# ACTIVITY
Nothing should be left out: repeat all the data exactly.

# TASK INPUT
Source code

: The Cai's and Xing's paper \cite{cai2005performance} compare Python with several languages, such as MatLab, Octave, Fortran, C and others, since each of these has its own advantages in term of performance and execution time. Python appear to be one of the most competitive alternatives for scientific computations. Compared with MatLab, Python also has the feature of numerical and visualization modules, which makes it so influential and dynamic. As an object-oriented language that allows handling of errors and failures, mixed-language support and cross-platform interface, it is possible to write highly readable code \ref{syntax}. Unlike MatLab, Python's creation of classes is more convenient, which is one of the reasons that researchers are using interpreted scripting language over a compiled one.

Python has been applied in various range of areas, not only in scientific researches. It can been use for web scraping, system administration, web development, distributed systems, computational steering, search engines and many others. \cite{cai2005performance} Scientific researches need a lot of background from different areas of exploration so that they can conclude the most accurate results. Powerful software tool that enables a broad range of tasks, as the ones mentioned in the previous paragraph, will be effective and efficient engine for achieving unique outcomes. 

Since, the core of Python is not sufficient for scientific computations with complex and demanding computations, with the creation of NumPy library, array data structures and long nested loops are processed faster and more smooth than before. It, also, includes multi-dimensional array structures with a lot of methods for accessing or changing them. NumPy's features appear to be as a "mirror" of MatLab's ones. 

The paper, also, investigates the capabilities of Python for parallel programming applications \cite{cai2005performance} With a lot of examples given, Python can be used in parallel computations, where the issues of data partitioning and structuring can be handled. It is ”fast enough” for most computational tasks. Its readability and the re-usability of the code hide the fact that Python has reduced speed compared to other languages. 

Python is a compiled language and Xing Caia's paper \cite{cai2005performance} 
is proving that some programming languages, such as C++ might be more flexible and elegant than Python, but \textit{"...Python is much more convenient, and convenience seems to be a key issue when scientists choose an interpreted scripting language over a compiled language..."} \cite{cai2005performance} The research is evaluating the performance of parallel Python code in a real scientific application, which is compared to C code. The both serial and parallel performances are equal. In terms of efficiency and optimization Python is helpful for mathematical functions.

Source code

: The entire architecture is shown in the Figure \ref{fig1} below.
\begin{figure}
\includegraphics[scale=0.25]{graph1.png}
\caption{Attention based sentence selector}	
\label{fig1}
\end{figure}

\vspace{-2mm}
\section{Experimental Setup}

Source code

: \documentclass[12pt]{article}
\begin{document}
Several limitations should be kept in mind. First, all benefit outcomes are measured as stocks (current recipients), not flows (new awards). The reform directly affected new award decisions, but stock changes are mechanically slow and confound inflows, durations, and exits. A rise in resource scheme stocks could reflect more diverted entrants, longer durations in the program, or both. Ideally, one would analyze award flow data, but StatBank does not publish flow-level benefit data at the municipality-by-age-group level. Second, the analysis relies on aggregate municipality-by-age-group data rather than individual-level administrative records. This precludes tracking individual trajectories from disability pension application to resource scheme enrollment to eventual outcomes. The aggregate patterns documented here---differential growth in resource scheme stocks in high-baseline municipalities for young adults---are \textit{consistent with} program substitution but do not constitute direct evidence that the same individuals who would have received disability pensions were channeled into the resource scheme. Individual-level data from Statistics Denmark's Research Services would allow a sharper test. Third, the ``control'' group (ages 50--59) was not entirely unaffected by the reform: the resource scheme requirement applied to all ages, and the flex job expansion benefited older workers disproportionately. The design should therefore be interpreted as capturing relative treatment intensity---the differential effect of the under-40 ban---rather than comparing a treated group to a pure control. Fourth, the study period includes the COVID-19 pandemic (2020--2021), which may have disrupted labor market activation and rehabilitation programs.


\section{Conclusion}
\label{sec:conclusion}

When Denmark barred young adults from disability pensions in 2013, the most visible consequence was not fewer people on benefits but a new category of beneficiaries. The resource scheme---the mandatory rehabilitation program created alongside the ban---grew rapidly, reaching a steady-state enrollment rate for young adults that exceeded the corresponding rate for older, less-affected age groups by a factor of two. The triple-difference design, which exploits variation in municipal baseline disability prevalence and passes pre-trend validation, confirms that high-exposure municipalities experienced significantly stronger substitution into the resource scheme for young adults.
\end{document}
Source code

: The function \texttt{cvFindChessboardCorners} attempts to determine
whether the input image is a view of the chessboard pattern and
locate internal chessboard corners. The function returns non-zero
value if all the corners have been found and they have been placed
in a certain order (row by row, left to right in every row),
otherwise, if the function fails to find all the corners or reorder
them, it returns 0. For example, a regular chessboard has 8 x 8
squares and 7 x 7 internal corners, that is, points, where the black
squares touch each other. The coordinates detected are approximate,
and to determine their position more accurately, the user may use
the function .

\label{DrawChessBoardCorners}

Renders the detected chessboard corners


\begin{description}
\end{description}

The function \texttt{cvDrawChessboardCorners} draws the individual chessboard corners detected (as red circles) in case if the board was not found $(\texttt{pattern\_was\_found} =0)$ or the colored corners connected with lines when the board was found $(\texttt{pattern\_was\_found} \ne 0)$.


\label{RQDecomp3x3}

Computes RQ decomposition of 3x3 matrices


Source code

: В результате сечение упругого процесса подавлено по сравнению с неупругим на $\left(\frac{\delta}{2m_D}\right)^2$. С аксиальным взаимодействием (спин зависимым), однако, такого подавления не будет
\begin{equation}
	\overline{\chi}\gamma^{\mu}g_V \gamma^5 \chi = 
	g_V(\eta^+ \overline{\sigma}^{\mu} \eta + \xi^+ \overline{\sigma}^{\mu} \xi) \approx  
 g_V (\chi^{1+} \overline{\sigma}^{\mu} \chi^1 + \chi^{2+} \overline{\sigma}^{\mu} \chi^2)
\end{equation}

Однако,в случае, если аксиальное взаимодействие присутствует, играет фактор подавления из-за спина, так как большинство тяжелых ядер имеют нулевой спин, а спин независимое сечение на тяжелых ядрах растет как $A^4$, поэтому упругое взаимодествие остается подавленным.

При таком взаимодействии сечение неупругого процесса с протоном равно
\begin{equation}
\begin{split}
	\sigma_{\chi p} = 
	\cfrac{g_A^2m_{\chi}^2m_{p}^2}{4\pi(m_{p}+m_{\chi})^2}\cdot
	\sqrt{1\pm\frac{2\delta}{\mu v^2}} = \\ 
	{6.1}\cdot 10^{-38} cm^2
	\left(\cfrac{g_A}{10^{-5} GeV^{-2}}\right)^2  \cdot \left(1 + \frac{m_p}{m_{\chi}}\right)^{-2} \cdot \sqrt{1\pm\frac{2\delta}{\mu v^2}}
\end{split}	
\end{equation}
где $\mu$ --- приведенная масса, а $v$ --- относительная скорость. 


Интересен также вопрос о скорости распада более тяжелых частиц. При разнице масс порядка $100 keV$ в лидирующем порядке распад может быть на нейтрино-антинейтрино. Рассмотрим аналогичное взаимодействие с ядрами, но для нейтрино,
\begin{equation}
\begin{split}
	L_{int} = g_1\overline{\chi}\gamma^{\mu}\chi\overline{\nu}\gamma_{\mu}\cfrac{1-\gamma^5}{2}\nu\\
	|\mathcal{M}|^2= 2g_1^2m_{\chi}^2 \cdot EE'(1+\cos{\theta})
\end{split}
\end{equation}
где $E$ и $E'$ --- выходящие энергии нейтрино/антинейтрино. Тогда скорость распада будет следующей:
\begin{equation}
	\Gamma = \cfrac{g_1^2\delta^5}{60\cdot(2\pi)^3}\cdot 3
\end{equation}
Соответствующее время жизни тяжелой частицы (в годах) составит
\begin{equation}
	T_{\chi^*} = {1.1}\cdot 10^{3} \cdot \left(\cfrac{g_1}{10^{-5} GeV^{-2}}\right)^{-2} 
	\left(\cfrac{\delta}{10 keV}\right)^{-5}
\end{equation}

# RESULT FOR THIS TASK
Source code

: The Cai's and Xing's paper \cite{cai2005performance} compare Python with several languages, such as MatLab, Octave, Fortran, C and others, since each of these has its own advantages in term of performance and execution time. Python appear to be one of the most competitive alternatives for scientific computations. Compared with MatLab, Python also has the feature of numerical and visualization modules, which makes it so influential and dynamic. As an object-oriented language that allows handling of errors and failures, mixed-language support and cross-platform interface, it is possible to write highly readable code \ref{syntax}. Unlike MatLab, Python's creation of classes is more convenient, which is one of the reasons that researchers are using interpreted scripting language over a compiled one.

Python has been applied in various range of areas, not only in scientific researches. It can been use for web scraping, system administration, web development, distributed systems, computational steering, search engines and many others. \cite{cai2005performance} Scientific researches need a lot of background from different areas of exploration so that they can conclude the most accurate results. Powerful software tool that enables a broad range of tasks, as the ones mentioned in the previous paragraph, will be effective and efficient engine for achieving unique outcomes. 

Since, the core of Python is not sufficient for scientific computations with complex and demanding computations, with the creation of NumPy library, array data structures and long nested loops are processed faster and more smooth than before. It, also, includes multi-dimensional array structures with a lot of methods for accessing or changing them. NumPy's features appear to be as a "mirror" of MatLab's ones. 

The paper, also, investigates the capabilities of Python for parallel programming applications \cite{cai2005performance} With a lot of examples given, Python can be used in parallel computations, where the issues of data partitioning and structuring can be handled. It is ”fast enough” for most computational tasks. Its readability and the re-usability of the code hide the fact that Python has reduced speed compared to other languages. 

Python is a compiled language and Xing Caia's paper \cite{cai2005performance} 
is proving that some programming languages, such as C++ might be more flexible and elegant than Python, but \textit{"...Python is much more convenient, and convenience seems to be a key issue when scientists choose an interpreted scripting language over a compiled language..."} \cite{cai2005performance} The research is evaluating the performance of parallel Python code in a real scientific application, which is compared to C code. The both serial and parallel performances are equal. In terms of efficiency and optimization Python is helpful for mathematical functions.

Source code

: The entire architecture is shown in the Figure \ref{fig1} below.
\begin{figure}
\includegraphics[scale=0.25]{graph1.png}
\caption{Attention based sentence selector}	
\label{fig1}
\end{figure}

\vspace{-2mm}
\section{Experimental Setup}

Source code

: \documentclass[12pt]{article}
\begin{document}
Several limitations should be kept in mind. First, all benefit outcomes are measured as stocks (current recipients), not flows (new awards). The reform directly affected new award decisions, but stock changes are mechanically slow and confound inflows, durations, and exits. A rise in resource scheme stocks could reflect more diverted entrants, longer durations in the program, or both. Ideally, one would analyze award flow data, but StatBank does not publish flow-level benefit data at the municipality-by-age-group level. Second, the analysis relies on aggregate municipality-by-age-group data rather than individual-level administrative records. This precludes tracking individual trajectories from disability pension application to resource scheme enrollment to eventual outcomes. The aggregate patterns documented here---differential growth in resource scheme stocks in high-baseline municipalities for young adults---are \textit{consistent with} program substitution but do not constitute direct evidence that the same individuals who would have received disability pensions were channeled into the resource scheme. Individual-level data from Statistics Denmark's Research Services would allow a sharper test. Third, the ``control'' group (ages 50--59) was not entirely unaffected by the reform: the resource scheme requirement applied to all ages, and the flex job expansion benefited older workers disproportionately. The design should therefore be interpreted as capturing relative treatment intensity---the differential effect of the under-40 ban---rather than comparing a treated group to a pure control. Fourth, the study period includes the COVID-19 pandemic (2020--2021), which may have disrupted labor market activation and rehabilitation programs.


\section{Conclusion}
\label{sec:conclusion}

When Denmark barred young adults from disability pensions in 2013, the most visible consequence was not fewer people on benefits but a new category of beneficiaries. The resource scheme---the mandatory rehabilitation program created alongside the ban---grew rapidly, reaching a steady-state enrollment rate for young adults that exceeded the corresponding rate for older, less-affected age groups by a factor of two. The triple-difference design, which exploits variation in municipal baseline disability prevalence and passes pre-trend validation, confirms that high-exposure municipalities experienced significantly stronger substitution into the resource scheme for young adults.
\end{document}
Source code

: The function \texttt{cvFindChessboardCorners} attempts to determine
whether the input image is a view of the chessboard pattern and
locate internal chessboard corners. The function returns non-zero
value if all the corners have been found and they have been placed
in a certain order (row by row, left to right in every row),
otherwise, if the function fails to find all the corners or reorder
them, it returns 0. For example, a regular chessboard has 8 x 8
squares and 7 x 7 internal corners, that is, points, where the black
squares touch each other. The coordinates detected are approximate,
and to determine their position more accurately, the user may use
the function .

\label{DrawChessBoardCorners}

Renders the detected chessboard corners


\begin{description}
\end{description}

The function \texttt{cvDrawChessboardCorners} draws the individual chessboard corners detected (as red circles) in case if the board was not found $(\texttt{pattern\_was\_found} =0)$ or the colored corners connected with lines when the board was found $(\texttt{pattern\_was\_found} \ne 0)$.


\label{RQDecomp3x3}

Computes RQ decomposition of 3x3 matrices


Source code

: В результате сечение упругого процесса подавлено по сравнению с неупругим на $\left(\frac{\delta}{2m_D}\right)^2$. С аксиальным взаимодействием (спин зависимым), однако, такого подавления не будет
\begin{equation}
	\overline{\chi}\gamma^{\mu}g_V \gamma^5 \chi = 
	g_V(\eta^+ \overline{\sigma}^{\mu} \eta + \xi^+ \overline{\sigma}^{\mu} \xi) \approx  
 g_V (\chi^{1+} \overline{\sigma}^{\mu} \chi^1 + \chi^{2+} \overline{\sigma}^{\mu} \chi^2)
\end{equation}

Однако,в случае, если аксиальное взаимодействие присутствует, играет фактор подавления из-за спина, так как большинство тяжелых ядер имеют нулевой спин, а спин независимое сечение на тяжелых ядрах растет как $A^4$, поэтому упругое взаимодествие остается подавленным.

При таком взаимодействии сечение неупругого процесса с протоном равно
\begin{equation}
\begin{split}
	\sigma_{\chi p} = 
	\cfrac{g_A^2m_{\chi}^2m_{p}^2}{4\pi(m_{p}+m_{\chi})^2}\cdot
	\sqrt{1\pm\frac{2\delta}{\mu v^2}} = \\ 
	{6.1}\cdot 10^{-38} cm^2
	\left(\cfrac{g_A}{10^{-5} GeV^{-2}}\right)^2  \cdot \left(1 + \frac{m_p}{m_{\chi}}\right)^{-2} \cdot \sqrt{1\pm\frac{2\delta}{\mu v^2}}
\end{split}	
\end{equation}
где $\mu$ --- приведенная масса, а $v$ --- относительная скорость. 


Интересен также вопрос о скорости распада более тяжелых частиц. При разнице масс порядка $100 keV$ в лидирующем порядке распад может быть на нейтрино-антинейтрино. Рассмотрим аналогичное взаимодействие с ядрами, но для нейтрино,
\begin{equation}
\begin{split}
	L_{int} = g_1\overline{\chi}\gamma^{\mu}\chi\overline{\nu}\gamma_{\mu}\cfrac{1-\gamma^5}{2}\nu\\
	|\mathcal{M}|^2= 2g_1^2m_{\chi}^2 \cdot EE'(1+\cos{\theta})
\end{split}
\end{equation}
где $E$ и $E'$ --- выходящие энергии нейтрино/антинейтрино. Тогда скорость распада будет следующей:
\begin{equation}
	\Gamma = \cfrac{g_1^2\delta^5}{60\cdot(2\pi)^3}\cdot 3
\end{equation}
Соответствующее время жизни тяжелой частицы (в годах) составит
\begin{equation}
	T_{\chi^*} = {1.1}\cdot 10^{3} \cdot \left(\cfrac{g_1}{10^{-5} GeV^{-2}}\right)^{-2} 
	\left(\cfrac{\delta}{10 keV}\right)^{-5}
\end{equation}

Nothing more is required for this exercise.